Please keep to the lines below from the one with "から DogStatsD インスタンスにデータをプッシュする頻度。" through the one with "[2]: https://www.lightbend.com/platform/subscription", and restate them word for word, ends included.

=== Source material ===

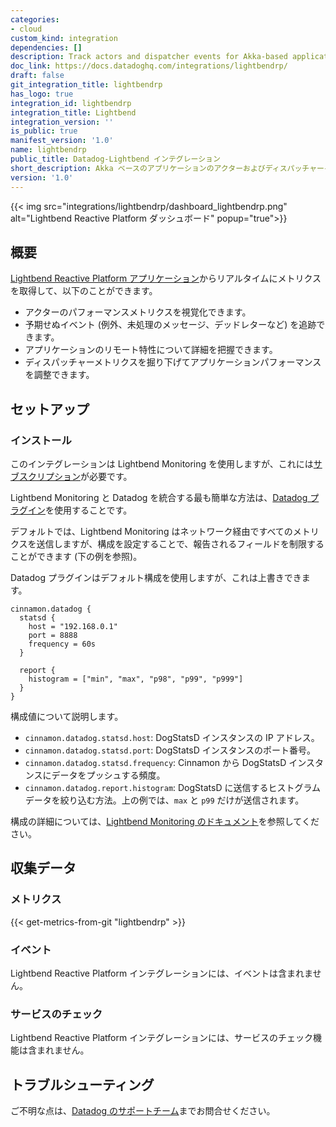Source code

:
 ```yaml
---
categories:
- cloud
custom_kind: integration
dependencies: []
description: Track actors and dispatcher events for Akka-based applications
doc_link: https://docs.datadoghq.com/integrations/lightbendrp/
draft: false
git_integration_title: lightbendrp
has_logo: true
integration_id: lightbendrp
integration_title: Lightbend
integration_version: ''
is_public: true
manifest_version: '1.0'
name: lightbendrp
public_title: Datadog-Lightbend インテグレーション
short_description: Akka ベースのアプリケーションのアクターおよびディスパッチャーイベントを追跡
version: '1.0'
---
```


<!--  SOURCED FROM https://github.com/DataDog/dogweb -->
{{< img src="integrations/lightbendrp/dashboard_lightbendrp.png" alt="Lightbend Reactive Platform ダッシュボード" popup="true">}}

## 概要

[Lightbend Reactive Platform アプリケーション][1]からリアルタイムにメトリクスを取得して、以下のことができます。

- アクターのパフォーマンスメトリクスを視覚化できます。
- 予期せぬイベント (例外、未処理のメッセージ、デッドレターなど) を追跡できます。
- アプリケーションのリモート特性について詳細を把握できます。
- ディスパッチャーメトリクスを掘り下げてアプリケーションパフォーマンスを調整できます。

## セットアップ

### インストール

このインテグレーションは Lightbend Monitoring を使用しますが、これには[サブスクリプション][2]が必要です。

Lightbend Monitoring と Datadog を統合する最も簡単な方法は、[Datadog プラグイン][3]を使用することです。

デフォルトでは、Lightbend Monitoring はネットワーク経由ですべてのメトリクスを送信しますが、構成を設定することで、報告されるフィールドを制限することができます (下の例を参照)。

Datadog プラグインはデフォルト構成を使用しますが、これは上書きできます。

```text
cinnamon.datadog {
  statsd {
    host = "192.168.0.1"
    port = 8888
    frequency = 60s
  }

  report {
    histogram = ["min", "max", "p98", "p99", "p999"]
  }
}
```

構成値について説明します。

- `cinnamon.datadog.statsd.host`: DogStatsD インスタンスの IP アドレス。
- `cinnamon.datadog.statsd.port`: DogStatsD インスタンスのポート番号。
- `cinnamon.datadog.statsd.frequency`: Cinnamon から DogStatsD インスタンスにデータをプッシュする頻度。
- `cinnamon.datadog.report.histogram`: DogStatsD に送信するヒストグラムデータを絞り込む方法。上の例では、`max` と `p99` だけが送信されます。

構成の詳細については、[Lightbend Monitoring のドキュメント][4]を参照してください。

## 収集データ

### メトリクス
{{< get-metrics-from-git "lightbendrp" >}}


### イベント

Lightbend Reactive Platform インテグレーションには、イベントは含まれません。

### サービスのチェック

Lightbend Reactive Platform インテグレーションには、サービスのチェック機能は含まれません。

## トラブルシューティング

ご不明な点は、[Datadog のサポートチーム][6]までお問合せください。

[1]: https://www.lightbend.com/platform
[2]: https://www.lightbend.com/platform/subscription
[3]: https://developer.lightbend.com/docs/monitoring/2.3.x/plugins/datadog/datadog.html
[4]: https://developer.lightbend.com/docs/monitoring/2.3.x/home.html
[5]: https://github.com/DataDog/dogweb/blob/prod/integration/lightbendrp/lightbendrp_metadata.csv
[6]: https://docs.datadoghq.com/ja/help/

===

Output of the exercise:
- `cinnamon.datadog.statsd.frequency`: Cinnamon から DogStatsD インスタンスにデータをプッシュする頻度。
- `cinnamon.datadog.report.histogram`: DogStatsD に送信するヒストグラムデータを絞り込む方法。上の例では、`max` と `p99` だけが送信されます。

構成の詳細については、[Lightbend Monitoring のドキュメント][4]を参照してください。

## 収集データ

### メトリクス
{{< get-metrics-from-git "lightbendrp" >}}


### イベント

Lightbend Reactive Platform インテグレーションには、イベントは含まれません。

### サービスのチェック

Lightbend Reactive Platform インテグレーションには、サービスのチェック機能は含まれません。

## トラブルシューティング

ご不明な点は、[Datadog のサポートチーム][6]までお問合せください。

[1]: https://www.lightbend.com/platform
[2]: https://www.lightbend.com/platform/subscription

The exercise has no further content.